- ASSIGNMENT -
Within the records below, reproduce without change the lines from the line that has "- Валеріана (корінь) — 1 ч." through the line that has "склянки при стресі", and only those.

- EXERCISE MATERIAL -

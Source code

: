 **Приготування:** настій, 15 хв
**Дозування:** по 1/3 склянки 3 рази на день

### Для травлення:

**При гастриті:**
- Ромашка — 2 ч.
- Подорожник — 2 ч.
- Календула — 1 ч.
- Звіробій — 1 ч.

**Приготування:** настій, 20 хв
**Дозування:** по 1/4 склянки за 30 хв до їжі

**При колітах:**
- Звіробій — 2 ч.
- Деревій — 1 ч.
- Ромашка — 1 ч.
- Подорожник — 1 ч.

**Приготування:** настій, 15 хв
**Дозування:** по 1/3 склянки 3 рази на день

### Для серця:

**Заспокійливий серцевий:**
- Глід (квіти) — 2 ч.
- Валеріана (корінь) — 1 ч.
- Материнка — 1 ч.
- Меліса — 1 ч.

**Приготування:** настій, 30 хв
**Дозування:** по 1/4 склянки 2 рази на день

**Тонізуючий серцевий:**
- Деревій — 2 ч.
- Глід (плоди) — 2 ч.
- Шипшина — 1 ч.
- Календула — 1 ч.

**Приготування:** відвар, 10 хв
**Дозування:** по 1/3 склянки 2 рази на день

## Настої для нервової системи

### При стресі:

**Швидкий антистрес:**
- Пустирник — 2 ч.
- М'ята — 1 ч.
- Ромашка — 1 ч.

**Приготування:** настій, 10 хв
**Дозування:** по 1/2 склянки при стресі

* * *

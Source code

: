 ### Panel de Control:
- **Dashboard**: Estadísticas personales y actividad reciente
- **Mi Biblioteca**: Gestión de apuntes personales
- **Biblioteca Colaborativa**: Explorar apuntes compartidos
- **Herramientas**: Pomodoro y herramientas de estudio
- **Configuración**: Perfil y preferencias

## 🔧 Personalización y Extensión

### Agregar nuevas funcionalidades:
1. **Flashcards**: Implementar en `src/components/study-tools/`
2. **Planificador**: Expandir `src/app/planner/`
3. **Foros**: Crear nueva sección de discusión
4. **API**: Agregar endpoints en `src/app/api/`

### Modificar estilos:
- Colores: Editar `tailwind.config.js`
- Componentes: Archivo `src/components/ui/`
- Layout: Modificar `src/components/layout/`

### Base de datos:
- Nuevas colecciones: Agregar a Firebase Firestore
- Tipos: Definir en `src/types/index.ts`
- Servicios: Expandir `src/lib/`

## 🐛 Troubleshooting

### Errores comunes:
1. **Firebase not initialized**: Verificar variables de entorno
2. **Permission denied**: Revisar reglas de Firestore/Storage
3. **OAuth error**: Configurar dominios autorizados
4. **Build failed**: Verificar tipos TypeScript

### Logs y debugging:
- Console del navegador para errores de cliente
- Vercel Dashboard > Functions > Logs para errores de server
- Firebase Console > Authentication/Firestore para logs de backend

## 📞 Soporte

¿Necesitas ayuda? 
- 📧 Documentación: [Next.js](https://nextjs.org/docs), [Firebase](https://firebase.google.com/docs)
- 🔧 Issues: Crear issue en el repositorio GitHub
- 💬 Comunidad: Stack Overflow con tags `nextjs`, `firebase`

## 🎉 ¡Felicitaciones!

- TASK RESPONSE -
- Валеріана (корінь) — 1 ч.
- Материнка — 1 ч.
- Меліса — 1 ч.

**Приготування:** настій, 30 хв
**Дозування:** по 1/4 склянки 2 рази на день

**Тонізуючий серцевий:**
- Деревій — 2 ч.
- Глід (плоди) — 2 ч.
- Шипшина — 1 ч.
- Календула — 1 ч.

**Приготування:** відвар, 10 хв
**Дозування:** по 1/3 склянки 2 рази на день

## Настої для нервової системи

### При стресі:

**Швидкий антистрес:**
- Пустирник — 2 ч.
- М'ята — 1 ч.
- Ромашка — 1 ч.

**Приготування:** настій, 10 хв
**Дозування:** по 1/2 склянки при стресі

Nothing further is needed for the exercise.